> Exercise requirements
Reproduce the entries exactly, beginning with the line containing "Service Mesh Architecture의 단점은" and ending with their last line, both included.

[Given records — start]

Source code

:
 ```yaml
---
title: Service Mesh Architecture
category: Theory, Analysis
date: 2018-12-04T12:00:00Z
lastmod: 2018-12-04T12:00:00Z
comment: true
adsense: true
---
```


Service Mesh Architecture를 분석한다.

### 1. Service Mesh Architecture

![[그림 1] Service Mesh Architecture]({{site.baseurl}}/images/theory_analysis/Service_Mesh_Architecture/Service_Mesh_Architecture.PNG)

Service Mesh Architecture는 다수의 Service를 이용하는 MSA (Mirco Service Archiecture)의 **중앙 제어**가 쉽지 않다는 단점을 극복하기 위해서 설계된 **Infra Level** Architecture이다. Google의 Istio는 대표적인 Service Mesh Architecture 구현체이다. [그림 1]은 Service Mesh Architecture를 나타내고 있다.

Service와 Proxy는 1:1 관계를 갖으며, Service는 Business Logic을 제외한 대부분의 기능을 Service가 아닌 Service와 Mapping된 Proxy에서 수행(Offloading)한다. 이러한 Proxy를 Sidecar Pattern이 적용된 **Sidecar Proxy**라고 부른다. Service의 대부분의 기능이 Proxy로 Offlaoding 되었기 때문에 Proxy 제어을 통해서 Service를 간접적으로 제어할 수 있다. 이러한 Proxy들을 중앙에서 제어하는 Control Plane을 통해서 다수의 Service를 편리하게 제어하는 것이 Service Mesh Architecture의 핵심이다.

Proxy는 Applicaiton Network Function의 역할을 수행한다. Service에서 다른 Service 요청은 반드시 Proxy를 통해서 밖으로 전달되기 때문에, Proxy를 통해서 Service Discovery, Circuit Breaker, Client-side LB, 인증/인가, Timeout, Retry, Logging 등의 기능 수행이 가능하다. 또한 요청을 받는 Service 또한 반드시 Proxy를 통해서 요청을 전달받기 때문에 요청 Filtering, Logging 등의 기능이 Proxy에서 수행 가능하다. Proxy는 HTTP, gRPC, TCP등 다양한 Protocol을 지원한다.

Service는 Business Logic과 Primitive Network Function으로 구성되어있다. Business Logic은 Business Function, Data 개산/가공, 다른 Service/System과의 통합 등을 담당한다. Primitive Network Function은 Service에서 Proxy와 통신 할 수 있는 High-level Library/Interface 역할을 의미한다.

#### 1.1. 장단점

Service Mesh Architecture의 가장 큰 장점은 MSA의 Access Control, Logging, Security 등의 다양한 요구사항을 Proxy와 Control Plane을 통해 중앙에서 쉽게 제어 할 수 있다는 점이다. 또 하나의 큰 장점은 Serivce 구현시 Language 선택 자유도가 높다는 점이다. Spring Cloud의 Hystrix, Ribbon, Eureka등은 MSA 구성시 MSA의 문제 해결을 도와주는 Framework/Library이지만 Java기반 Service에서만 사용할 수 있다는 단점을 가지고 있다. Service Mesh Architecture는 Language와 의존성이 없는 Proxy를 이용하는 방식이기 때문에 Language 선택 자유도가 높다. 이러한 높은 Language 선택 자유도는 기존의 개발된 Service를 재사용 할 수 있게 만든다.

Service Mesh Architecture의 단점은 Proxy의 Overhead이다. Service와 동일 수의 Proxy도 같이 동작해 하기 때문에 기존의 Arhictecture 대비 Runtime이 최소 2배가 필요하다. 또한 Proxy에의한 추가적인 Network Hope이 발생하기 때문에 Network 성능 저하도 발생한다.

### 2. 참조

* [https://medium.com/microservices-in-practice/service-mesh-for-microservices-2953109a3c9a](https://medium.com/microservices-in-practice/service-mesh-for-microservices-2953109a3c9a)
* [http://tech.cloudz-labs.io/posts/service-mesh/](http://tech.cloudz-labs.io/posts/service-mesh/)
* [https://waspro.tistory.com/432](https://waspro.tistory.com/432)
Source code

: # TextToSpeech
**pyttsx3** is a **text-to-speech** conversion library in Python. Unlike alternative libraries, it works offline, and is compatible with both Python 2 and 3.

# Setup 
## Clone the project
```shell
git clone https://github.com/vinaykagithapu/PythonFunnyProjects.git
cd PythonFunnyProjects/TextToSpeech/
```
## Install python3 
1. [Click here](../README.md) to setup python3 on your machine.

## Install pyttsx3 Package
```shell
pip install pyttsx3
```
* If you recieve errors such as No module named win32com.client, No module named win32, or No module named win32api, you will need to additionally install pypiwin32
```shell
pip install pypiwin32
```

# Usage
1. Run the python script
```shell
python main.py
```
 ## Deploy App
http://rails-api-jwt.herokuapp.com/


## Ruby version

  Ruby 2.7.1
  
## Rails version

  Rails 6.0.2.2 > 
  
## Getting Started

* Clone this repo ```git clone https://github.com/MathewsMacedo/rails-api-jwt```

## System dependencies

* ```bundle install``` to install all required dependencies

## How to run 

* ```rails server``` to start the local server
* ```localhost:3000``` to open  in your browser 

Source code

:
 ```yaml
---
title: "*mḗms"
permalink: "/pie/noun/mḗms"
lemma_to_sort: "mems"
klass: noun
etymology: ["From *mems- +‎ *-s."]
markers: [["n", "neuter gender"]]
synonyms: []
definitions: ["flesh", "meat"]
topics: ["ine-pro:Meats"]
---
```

[Given records — finish]

> Exercise solution
Service Mesh Architecture의 단점은 Proxy의 Overhead이다. Service와 동일 수의 Proxy도 같이 동작해 하기 때문에 기존의 Arhictecture 대비 Runtime이 최소 2배가 필요하다. 또한 Proxy에의한 추가적인 Network Hope이 발생하기 때문에 Network 성능 저하도 발생한다.

### 2. 참조

* [https://medium.com/microservices-in-practice/service-mesh-for-microservices-2953109a3c9a](https://medium.com/microservices-in-practice/service-mesh-for-microservices-2953109a3c9a)
* [http://tech.cloudz-labs.io/posts/service-mesh/](http://tech.cloudz-labs.io/posts/service-mesh/)
* [https://waspro.tistory.com/432](https://waspro.tistory.com/432)
Source code

: # TextToSpeech
**pyttsx3** is a **text-to-speech** conversion library in Python. Unlike alternative libraries, it works offline, and is compatible with both Python 2 and 3.

# Setup 
## Clone the project
```shell
git clone https://github.com/vinaykagithapu/PythonFunnyProjects.git
cd PythonFunnyProjects/TextToSpeech/
```
## Install python3 
1. [Click here](../README.md) to setup python3 on your machine.

## Install pyttsx3 Package
```shell
pip install pyttsx3
```
* If you recieve errors such as No module named win32com.client, No module named win32, or No module named win32api, you will need to additionally install pypiwin32
```shell
pip install pypiwin32
```

# Usage
1. Run the python script
```shell
python main.py
```
 ## Deploy App
http://rails-api-jwt.herokuapp.com/


## Ruby version

  Ruby 2.7.1
  
## Rails version

  Rails 6.0.2.2 > 
  
## Getting Started

* Clone this repo ```git clone https://github.com/MathewsMacedo/rails-api-jwt```

## System dependencies

* ```bundle install``` to install all required dependencies

## How to run 

* ```rails server``` to start the local server
* ```localhost:3000``` to open  in your browser 

Source code

:
 ```yaml
---
title: "*mḗms"
permalink: "/pie/noun/mḗms"
lemma_to_sort: "mems"
klass: noun
etymology: ["From *mems- +‎ *-s."]
markers: [["n", "neuter gender"]]
synonyms: []
definitions: ["flesh", "meat"]
topics: ["ine-pro:Meats"]
---
```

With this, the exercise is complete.